Wall Street Wraps Up the Week on a Sour Note
Despite reaching record highs earlier in the week, Wall Street closed the week on a lower note. The S&P 500 achieved an all-time closing high on Thursday, while the Nasdaq Composite hit an intraday record on Friday before experiencing a drop of over 1% during the session. The Dow Jones Industrial Average had its worst week since October, falling 0.93%. The S&P 500 and Nasdaq also experienced losses of 0.26% and 1.17%, respectively.
Earnings season continued to wind down with mostly positive results. According to FactSet, 99% of S&P 500 companies have reported their results, with 73% reporting an upside earnings surprise and 64% reporting better-than-expected revenue results. This week, we heard from Foot Locker, Costco, and Broadcom. While Foot Locker disappointed investors, the sell-off in response seemed excessive. On the other hand, Costco and Broadcom delivered quality reports, although they were not without their imperfections. This opened the door for profit-takers to act following significant gains in both stocks.
The big economic data drop of the week came with the release of February’s nonfarm payrolls report on Friday. The report supported the “soft landing” thesis, as job additions exceeded expectations. However, this was partially offset by a higher-than-anticipated unemployment rate and softer annual wage inflation. This mix of data is favorable for investors who want to see downward pressure on inflation without a spike in unemployment that could threaten economic growth.
Leading up to the jobs report, we also received slightly weaker-than-expected private sector jobs numbers from payroll processing firm ADP and the February ISM Services report.

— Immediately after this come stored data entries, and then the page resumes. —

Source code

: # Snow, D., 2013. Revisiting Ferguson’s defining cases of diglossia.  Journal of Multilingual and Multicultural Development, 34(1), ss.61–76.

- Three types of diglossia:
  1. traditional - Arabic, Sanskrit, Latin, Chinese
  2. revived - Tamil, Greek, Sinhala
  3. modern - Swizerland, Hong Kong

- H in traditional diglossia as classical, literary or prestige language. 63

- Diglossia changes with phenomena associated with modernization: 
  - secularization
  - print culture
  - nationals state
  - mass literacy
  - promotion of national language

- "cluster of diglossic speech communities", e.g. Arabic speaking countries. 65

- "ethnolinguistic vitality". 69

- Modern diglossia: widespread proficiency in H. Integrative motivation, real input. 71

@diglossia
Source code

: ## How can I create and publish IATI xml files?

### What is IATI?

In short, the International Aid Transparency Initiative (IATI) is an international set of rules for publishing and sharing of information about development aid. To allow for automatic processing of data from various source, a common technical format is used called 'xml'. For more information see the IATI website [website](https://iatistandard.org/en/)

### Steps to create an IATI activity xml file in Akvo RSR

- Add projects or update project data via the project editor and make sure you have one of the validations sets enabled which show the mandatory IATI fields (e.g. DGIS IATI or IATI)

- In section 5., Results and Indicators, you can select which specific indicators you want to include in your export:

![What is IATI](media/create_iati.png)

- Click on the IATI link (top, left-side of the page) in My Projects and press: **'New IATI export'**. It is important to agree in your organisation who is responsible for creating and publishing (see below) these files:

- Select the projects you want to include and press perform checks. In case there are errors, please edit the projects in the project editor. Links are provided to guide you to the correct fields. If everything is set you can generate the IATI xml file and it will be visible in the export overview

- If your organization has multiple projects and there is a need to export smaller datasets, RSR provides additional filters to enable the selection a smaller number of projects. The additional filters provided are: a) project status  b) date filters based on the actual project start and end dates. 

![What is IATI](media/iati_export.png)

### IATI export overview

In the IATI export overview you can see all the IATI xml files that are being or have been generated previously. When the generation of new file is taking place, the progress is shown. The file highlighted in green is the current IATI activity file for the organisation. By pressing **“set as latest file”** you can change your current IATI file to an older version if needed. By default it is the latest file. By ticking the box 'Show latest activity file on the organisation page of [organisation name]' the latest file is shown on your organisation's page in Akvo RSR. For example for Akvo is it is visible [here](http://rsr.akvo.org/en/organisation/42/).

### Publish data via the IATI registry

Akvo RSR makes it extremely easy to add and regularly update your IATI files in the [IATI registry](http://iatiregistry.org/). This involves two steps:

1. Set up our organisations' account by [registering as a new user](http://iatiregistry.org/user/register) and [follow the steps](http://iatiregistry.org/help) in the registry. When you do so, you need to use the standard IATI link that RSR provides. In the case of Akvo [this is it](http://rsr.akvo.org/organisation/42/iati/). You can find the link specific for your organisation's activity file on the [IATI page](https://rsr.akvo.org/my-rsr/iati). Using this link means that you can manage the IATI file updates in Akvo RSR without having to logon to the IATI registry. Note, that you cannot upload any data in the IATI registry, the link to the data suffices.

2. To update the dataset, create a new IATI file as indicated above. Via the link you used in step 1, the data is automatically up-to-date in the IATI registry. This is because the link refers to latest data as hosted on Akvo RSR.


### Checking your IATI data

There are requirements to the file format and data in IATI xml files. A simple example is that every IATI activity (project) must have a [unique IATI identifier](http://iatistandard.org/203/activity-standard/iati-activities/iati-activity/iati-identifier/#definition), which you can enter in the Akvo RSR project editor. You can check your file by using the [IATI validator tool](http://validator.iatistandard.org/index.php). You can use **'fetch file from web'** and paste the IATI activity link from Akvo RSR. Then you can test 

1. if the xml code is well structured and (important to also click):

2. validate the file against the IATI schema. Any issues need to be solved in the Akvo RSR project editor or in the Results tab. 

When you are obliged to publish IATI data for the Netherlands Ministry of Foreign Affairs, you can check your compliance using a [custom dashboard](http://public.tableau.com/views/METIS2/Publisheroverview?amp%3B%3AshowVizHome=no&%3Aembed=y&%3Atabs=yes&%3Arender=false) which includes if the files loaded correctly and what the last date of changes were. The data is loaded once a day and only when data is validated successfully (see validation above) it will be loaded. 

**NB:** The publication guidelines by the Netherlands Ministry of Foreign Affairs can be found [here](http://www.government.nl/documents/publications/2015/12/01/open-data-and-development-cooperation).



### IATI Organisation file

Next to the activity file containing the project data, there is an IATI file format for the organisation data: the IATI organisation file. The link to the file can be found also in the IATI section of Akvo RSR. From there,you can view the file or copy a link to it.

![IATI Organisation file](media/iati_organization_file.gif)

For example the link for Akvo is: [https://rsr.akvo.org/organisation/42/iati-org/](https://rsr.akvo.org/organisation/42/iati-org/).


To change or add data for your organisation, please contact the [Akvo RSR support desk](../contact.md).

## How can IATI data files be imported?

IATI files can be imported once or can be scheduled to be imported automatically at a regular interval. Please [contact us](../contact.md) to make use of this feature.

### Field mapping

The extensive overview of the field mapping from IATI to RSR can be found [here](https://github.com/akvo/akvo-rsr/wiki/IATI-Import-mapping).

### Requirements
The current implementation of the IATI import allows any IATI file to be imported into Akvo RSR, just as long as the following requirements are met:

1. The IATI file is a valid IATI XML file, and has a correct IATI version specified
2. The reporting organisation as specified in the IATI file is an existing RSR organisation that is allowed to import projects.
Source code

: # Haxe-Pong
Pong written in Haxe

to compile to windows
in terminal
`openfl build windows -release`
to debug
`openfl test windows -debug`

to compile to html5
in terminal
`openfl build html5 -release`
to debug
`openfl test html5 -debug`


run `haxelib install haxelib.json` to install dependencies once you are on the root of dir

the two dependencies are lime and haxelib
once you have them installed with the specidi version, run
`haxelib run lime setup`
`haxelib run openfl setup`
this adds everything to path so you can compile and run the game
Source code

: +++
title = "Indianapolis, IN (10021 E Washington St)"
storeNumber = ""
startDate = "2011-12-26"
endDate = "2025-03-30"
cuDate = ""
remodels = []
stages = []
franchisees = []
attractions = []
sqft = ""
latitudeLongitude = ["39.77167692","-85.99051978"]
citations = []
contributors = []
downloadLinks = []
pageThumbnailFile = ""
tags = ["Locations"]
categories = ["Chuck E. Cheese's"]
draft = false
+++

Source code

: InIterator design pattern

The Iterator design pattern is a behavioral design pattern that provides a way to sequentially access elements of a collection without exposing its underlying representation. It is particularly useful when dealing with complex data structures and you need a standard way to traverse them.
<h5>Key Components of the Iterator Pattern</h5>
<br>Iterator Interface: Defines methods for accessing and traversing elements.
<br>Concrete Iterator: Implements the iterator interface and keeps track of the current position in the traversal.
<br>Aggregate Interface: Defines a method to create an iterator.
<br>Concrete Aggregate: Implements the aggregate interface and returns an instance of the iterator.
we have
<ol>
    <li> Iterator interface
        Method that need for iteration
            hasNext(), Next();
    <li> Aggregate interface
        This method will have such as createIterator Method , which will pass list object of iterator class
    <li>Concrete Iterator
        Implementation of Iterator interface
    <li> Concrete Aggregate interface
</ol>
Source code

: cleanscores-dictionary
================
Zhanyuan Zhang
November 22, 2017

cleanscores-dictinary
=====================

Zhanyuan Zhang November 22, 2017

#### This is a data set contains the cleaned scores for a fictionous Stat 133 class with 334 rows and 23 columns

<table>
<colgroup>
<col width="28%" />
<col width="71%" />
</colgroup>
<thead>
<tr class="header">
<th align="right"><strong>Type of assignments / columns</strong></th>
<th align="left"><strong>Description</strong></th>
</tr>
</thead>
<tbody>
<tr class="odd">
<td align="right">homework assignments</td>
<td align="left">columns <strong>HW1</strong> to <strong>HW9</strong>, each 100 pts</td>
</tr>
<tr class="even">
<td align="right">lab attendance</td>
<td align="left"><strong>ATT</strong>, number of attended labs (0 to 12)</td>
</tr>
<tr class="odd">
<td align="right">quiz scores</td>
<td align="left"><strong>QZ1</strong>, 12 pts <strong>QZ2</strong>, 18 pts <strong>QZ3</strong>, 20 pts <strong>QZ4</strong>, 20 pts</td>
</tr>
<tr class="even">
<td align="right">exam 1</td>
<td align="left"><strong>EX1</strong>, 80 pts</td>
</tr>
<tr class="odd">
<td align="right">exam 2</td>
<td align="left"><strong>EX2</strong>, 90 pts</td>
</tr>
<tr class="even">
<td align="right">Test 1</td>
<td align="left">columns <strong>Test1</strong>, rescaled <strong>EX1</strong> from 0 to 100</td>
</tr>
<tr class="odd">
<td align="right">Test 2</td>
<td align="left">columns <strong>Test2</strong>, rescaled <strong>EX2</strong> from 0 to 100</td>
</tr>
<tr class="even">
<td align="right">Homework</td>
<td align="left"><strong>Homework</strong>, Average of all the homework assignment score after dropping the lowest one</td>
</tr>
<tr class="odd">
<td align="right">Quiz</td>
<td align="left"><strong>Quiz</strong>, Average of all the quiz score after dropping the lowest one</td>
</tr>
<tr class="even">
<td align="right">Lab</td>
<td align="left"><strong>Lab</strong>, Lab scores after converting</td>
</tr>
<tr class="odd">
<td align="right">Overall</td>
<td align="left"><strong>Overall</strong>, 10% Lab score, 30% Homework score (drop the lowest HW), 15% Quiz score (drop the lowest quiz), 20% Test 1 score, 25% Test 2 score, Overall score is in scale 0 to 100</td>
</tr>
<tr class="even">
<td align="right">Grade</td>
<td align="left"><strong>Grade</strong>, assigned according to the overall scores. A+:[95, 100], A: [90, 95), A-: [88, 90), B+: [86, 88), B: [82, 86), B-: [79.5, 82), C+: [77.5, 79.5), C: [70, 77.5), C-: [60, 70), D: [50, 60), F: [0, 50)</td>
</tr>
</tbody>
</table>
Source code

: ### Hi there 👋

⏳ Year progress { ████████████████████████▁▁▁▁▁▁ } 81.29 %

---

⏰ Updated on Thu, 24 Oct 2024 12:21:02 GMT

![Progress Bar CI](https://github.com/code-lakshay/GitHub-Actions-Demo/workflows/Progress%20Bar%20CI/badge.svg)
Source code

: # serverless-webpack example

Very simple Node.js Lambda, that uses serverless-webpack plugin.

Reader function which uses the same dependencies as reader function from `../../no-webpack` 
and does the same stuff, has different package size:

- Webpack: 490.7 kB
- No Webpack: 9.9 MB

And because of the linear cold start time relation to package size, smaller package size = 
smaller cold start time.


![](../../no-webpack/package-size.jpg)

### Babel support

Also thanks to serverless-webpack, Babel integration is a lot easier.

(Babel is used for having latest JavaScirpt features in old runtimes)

Additionally, the Commerce Department’s January factory orders report showed a larger-than-expected drop.
Looking ahead to the coming week, there are several key macroeconomic updates to watch. The highlight will be Tuesday’s release of the February consumer price index (CPI) report. Economists are expecting a 3.1% annual increase at the headline level and a 3.7% annual increase at the core level, which excludes volatile food and energy prices. While the Federal Reserve’s preferred measure of inflation is the core personal consumption expenditures index, the CPI still factors into Wall Street’s considerations regarding the Fed’s next move on interest rates. Of particular interest within the report is the shelter index, as housing inflation has been a significant concern for the Fed.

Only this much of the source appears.